Let's think of a 1D barrier and nonrelativistically (the relativistic Dirac equation leads to the Klein paradox, so we'll let that sleeping hound lie). What's happenning is that on the low energy side (say $U=0$) of the barrier, the 1D Schrödinger equation has the form (setting all the constants to unity):
$$({\rm d}_x^2 + E)\psi(x) = 0$$
whence solutions of the form $\psi = A e^{\pm i \sqrt{E} x}$. These have real well-defined momentum (they are momentum eigenstates of the observable -i {\rm d_x}$ so they represent travelling waves.
But on the high energy side we've got:
$$({\rm d}_x^2 + E-U)\psi(x) = 0$$
with $U>E$ so that we get evanescent waves i.e. plane waves $\psi = A e^{-\sqrt{U-E} x}$ with imaginary wavenumber and imaginary momentum.

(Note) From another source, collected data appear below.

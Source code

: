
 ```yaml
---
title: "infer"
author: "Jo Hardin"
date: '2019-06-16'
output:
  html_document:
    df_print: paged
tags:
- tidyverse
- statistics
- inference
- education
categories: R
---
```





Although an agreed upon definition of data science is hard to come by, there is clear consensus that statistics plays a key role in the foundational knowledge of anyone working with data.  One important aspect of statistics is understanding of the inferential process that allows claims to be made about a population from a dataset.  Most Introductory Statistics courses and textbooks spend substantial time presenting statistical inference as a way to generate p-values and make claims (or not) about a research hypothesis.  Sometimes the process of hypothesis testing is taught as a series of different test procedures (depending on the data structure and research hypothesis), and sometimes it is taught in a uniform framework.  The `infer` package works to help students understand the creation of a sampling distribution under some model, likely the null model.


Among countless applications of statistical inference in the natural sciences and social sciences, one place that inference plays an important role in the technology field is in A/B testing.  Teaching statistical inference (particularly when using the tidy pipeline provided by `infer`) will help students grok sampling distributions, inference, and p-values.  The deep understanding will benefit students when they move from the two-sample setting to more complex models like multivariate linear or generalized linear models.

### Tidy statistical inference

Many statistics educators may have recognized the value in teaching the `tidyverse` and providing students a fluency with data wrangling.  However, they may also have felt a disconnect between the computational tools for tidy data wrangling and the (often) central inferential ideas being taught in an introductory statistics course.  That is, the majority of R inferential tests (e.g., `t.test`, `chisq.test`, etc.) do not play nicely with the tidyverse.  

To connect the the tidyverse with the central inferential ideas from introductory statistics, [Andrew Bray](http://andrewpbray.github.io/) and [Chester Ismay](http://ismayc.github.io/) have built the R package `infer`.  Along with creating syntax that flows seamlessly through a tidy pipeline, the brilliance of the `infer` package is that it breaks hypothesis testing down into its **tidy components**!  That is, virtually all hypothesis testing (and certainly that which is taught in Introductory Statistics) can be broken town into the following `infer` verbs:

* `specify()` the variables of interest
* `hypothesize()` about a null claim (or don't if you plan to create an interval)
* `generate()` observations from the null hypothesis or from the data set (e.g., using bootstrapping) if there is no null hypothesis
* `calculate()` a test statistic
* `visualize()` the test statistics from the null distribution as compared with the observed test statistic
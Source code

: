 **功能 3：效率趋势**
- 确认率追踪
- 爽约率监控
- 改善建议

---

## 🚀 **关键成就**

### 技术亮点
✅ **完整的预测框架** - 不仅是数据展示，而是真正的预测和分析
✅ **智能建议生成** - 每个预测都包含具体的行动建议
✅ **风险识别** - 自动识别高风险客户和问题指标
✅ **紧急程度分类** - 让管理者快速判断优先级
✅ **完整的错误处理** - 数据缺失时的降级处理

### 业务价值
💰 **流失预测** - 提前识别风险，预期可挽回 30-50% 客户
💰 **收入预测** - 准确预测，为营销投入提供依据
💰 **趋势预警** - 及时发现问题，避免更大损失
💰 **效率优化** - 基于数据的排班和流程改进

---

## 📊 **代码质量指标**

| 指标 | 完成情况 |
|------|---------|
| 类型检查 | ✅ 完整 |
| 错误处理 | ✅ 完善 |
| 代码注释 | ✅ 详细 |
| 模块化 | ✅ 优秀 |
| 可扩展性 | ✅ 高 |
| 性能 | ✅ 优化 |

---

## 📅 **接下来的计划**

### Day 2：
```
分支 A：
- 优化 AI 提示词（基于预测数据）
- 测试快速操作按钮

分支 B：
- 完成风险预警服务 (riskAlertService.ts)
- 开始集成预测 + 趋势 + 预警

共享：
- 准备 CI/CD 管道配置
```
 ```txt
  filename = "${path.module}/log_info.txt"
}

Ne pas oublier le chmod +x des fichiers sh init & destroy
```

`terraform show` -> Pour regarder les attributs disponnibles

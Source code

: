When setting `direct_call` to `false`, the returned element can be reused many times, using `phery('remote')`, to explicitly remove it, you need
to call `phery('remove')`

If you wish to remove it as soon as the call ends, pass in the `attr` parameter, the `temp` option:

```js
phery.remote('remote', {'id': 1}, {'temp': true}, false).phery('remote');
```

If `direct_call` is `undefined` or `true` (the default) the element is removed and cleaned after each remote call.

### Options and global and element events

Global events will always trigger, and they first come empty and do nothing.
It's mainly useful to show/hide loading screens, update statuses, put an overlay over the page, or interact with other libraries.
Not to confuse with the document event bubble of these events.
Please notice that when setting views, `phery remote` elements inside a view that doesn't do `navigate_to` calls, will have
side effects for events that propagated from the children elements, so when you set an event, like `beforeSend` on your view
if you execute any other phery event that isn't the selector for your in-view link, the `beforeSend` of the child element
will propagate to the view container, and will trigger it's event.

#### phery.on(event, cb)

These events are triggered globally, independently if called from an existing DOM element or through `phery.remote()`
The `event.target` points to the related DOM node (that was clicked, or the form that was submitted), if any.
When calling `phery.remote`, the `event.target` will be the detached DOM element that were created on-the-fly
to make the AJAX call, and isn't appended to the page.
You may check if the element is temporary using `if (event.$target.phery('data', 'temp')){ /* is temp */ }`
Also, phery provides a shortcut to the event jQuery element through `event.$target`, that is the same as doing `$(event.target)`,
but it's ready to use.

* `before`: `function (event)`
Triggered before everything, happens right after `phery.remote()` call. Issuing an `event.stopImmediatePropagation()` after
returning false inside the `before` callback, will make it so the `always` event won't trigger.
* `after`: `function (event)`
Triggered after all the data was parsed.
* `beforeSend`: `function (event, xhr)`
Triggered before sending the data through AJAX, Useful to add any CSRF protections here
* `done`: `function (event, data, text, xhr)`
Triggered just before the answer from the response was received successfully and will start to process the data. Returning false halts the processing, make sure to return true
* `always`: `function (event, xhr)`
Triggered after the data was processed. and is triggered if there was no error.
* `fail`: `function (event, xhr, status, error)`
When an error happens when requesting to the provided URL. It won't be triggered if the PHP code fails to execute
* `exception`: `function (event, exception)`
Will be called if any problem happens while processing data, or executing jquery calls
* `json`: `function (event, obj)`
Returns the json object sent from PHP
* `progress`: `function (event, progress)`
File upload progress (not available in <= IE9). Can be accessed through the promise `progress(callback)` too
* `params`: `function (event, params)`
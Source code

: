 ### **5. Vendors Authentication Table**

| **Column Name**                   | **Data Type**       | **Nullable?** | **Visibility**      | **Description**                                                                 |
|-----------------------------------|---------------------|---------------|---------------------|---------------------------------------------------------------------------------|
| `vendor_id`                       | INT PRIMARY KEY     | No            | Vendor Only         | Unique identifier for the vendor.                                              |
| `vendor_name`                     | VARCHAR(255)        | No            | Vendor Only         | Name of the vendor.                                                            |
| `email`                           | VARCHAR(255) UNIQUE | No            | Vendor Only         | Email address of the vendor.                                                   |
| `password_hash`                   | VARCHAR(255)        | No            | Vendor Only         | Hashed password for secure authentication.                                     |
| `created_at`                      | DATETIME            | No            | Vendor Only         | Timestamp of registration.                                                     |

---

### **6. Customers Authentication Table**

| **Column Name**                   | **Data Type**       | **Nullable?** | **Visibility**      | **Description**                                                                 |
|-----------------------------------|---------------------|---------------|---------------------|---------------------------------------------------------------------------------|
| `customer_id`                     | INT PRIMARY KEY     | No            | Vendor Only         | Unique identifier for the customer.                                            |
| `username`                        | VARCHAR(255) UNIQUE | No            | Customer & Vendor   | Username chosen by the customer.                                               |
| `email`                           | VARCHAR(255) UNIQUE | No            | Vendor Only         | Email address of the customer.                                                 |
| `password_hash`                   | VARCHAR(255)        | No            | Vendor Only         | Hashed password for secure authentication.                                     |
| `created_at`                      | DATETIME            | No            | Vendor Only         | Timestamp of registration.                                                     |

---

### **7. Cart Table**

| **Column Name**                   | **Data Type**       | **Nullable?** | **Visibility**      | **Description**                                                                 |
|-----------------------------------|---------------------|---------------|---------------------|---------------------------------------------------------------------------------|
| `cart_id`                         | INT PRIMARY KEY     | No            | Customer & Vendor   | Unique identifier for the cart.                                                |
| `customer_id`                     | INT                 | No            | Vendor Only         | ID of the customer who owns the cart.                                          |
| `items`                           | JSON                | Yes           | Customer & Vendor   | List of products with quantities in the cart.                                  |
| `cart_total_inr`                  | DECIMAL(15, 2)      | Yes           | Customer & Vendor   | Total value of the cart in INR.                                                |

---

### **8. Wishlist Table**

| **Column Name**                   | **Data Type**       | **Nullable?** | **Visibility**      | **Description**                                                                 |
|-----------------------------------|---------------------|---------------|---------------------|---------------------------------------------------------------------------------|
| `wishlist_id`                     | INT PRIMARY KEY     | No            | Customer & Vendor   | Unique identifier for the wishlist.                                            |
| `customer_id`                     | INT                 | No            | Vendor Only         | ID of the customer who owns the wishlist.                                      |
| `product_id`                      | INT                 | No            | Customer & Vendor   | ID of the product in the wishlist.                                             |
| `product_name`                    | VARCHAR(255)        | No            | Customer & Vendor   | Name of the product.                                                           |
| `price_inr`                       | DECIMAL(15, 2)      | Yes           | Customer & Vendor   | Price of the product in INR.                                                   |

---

What this means is that the particle is not propagating in these classically forbidden regions: it is "standing still" and its field of influence decays swiftly with increasing depth into the forbidden region. In the optical, total internal reflexion case, an evanescent wave is one comprising pulsating electric and magnetic field energy shuttling periodically to and fro between neighbouring regions. Here the situation is mathematically precisely analogous, but we haven't got shuttling energy, we've got shuttling probability density. The regions of highest provbability quivver, there are instantanous probability current fluxes back and forth between neighbouring regions such that averaged over a period the nett probability flux is nought. So if there is an incident wave, all its probabilty flux will ultimately get reflected, owing to the lack of nett average flux in the classically forbidden region, just as a totally internally reflected wave is theoretically 100% energy efficient (there is no loss) notwitstanding the penetration of the field of influence. Therefore, one expects the reflexion coefficient to be unity for an infinitely thick classical region. But as in my and Ruslan's answers, if there is only a thin forbidden region, the evanescent waves reach the other side and become propagating waves with real momentum again, again precisely analogously to the optical situation.